大企業も副業解禁する動きが加速しており、ワークスタイルの一環として注目を集める存在になってきました。
副業とは、本業以外に収入を得る仕事のこと。たとえば、商社に勤務しながら、休日に飲食店でアルバイトをすれば「副業している」ことになります。あるいは、ネットショップを開店して自分が制作した絵画を販売するのも副業。広義にはマンションの部屋を人に貸して家賃収入を得たりするのも当たります。
副業は後ろめたい... 「容認」の会社はわずか3.8%
サイドビジネス、兼業などに加えて、「ムーンライター」と呼ぶ人もいます。平日の昼間に行う本業が終了した後に、月明かりの下で働く姿をイメージした言葉。会社に内緒で「コソコソやる」といった、後ろ向きのニュアンスを感じてしまいます。

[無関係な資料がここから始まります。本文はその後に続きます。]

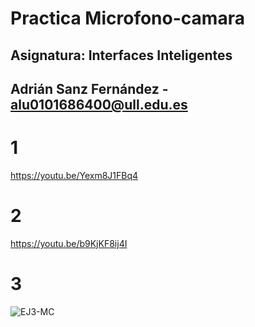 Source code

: # Practica Microfono-camara
## Asignatura: Interfaces Inteligentes
## Adrián Sanz Fernández - alu0101686400@ull.edu.es

# 1 
https://youtu.be/Yexm8J1FBq4

# 2
https://youtu.be/b9KjKF8ij4I

# 3
![EJ3-MC](https://github.com/adriansanzzzz/II_Practica-Microfono-camara/assets/74414073/cc75e95e-ecef-4fe9-924d-8ab82ed7ec60)
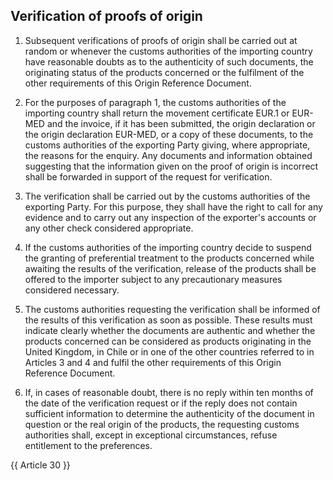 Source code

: ## Verification of proofs of origin

1. Subsequent verifications of proofs of origin shall be carried out at random or whenever the customs authorities of the importing country have reasonable doubts as to the authenticity of such documents, the originating status of the products concerned or the fulfilment of the other requirements of this Origin Reference Document.

2. For the purposes of paragraph 1, the customs authorities of the importing country shall return the movement certificate EUR.1 or EUR-MED and the invoice, if it has been submitted, the origin declaration or the origin declaration EUR-MED, or a copy of these documents, to the customs authorities of the exporting Party giving, where appropriate, the reasons for the enquiry. Any documents and information obtained suggesting that the information given on the proof of origin is incorrect shall be forwarded in support of the request for verification.

3. The verification shall be carried out by the customs authorities of the exporting Party. For this purpose, they shall have the right to call for any evidence and to carry out any inspection of the exporter's accounts or any other check considered appropriate.

4. If the customs authorities of the importing country decide to suspend the granting of preferential treatment to the products concerned while awaiting the results of the verification, release of the products shall be offered to the importer subject to any precautionary measures considered necessary.

5. The customs authorities requesting the verification shall be informed of the results of this verification as soon as possible. These results must indicate clearly whether the documents are authentic and whether the products concerned can be considered as products originating in the United Kingdom, in Chile or in one of the other countries referred to in Articles 3 and 4 and fulfil the other requirements of this Origin Reference Document.

6. If, in cases of reasonable doubt, there is no reply within ten months of the date of the verification request or if the reply does not contain sufficient information to determine the authenticity of the document in question or the real origin of the products, the requesting customs authorities shall, except in exceptional circumstances, refuse entitlement to the preferences.

{{ Article 30 }}
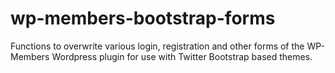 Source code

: # wp-members-bootstrap-forms
Functions to overwrite various login, registration and other forms of the WP-Members Wordpress plugin for use with Twitter Bootstrap based themes.

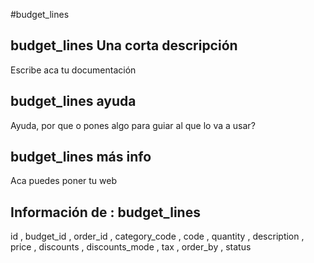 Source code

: #budget_lines
## budget_lines Una corta descripción
Escribe aca tu documentación

## budget_lines ayuda
Ayuda, por que o pones algo para guiar al que lo va a usar?

## budget_lines más info
Aca puedes poner tu web

## Información de : budget_lines 
id , 
  budget_id , 
  order_id , 
  category_code , 
  code , 
  quantity , 
  description , 
  price , 
  discounts , 
  discounts_mode , 
  tax , 
  order_by , 
  status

ちなみに、世間には副業するなら何がいいのか? を探せる専門誌や情報サイトがたくさんあります。
ところが、最近まで社員に副業を容認していた会社は皆無といっていいでしょう。仮に副業がばれると上司や同僚から冷たい目でみられて、社内でマイナス評価につながる可能性があるので、大手を振って公表する人なんていません。
中小企業庁の調査によると、副業を容認している会社は、わずか3.8%。そんな「後ろめたさ」を感じてしまいがちな副業について、日本政府は社員に推奨するための指針づくりを進めています。
背景は人手不足の解消や、新たな雇用機会の提供なのですが、会社勤めを続けながら、勤め先に縛られない自由な発想で新しい事業を起こしたい人=起業の支援も狙いの一つです。
小さく始めて大きく育てる
その一例が経済産業省の創業・新事業創出に関する研究会による副業の容認を広める活動。あるいは各種メディアが副業の促進をすすめる動きになりつつあります。
ならば、副業を堂々と行ってみてはどうか――。ただし、どうせやるなら短期的な稼ぎよりはトレンドに合わせて、起業の視点で取り組んでみましょう。
「起業視点」とは、法人化の可能性を探り、継続性、成長性のありそうなテーマを取り組むこと。たとえば自分のブランドを立ち上げるとか、アプリ開発、Webサービスなどで「起業視点」の副業を始めて、大きくビジネスを広げているケース。将来的には副業ではなく本業にすること、あるいは社員を雇って大きく伸ばすことも可能な状況になってきたといえます。
さらに、そんな状況を後押しするきっかけになったのが、コロナ禍かもしれません。リモートワークで会社も個人も副業をすることが可能を実感した人は少なくありません。なかには副業で自信をつけ、雇用者からフリーランスに転じる動きも増えていますが、そこまで転身をすすめるというよりは、専門性を磨き、本業とのシナジー効果を高めることを前提に副業に取り組んでみてはどうでしょうか。(高城幸司)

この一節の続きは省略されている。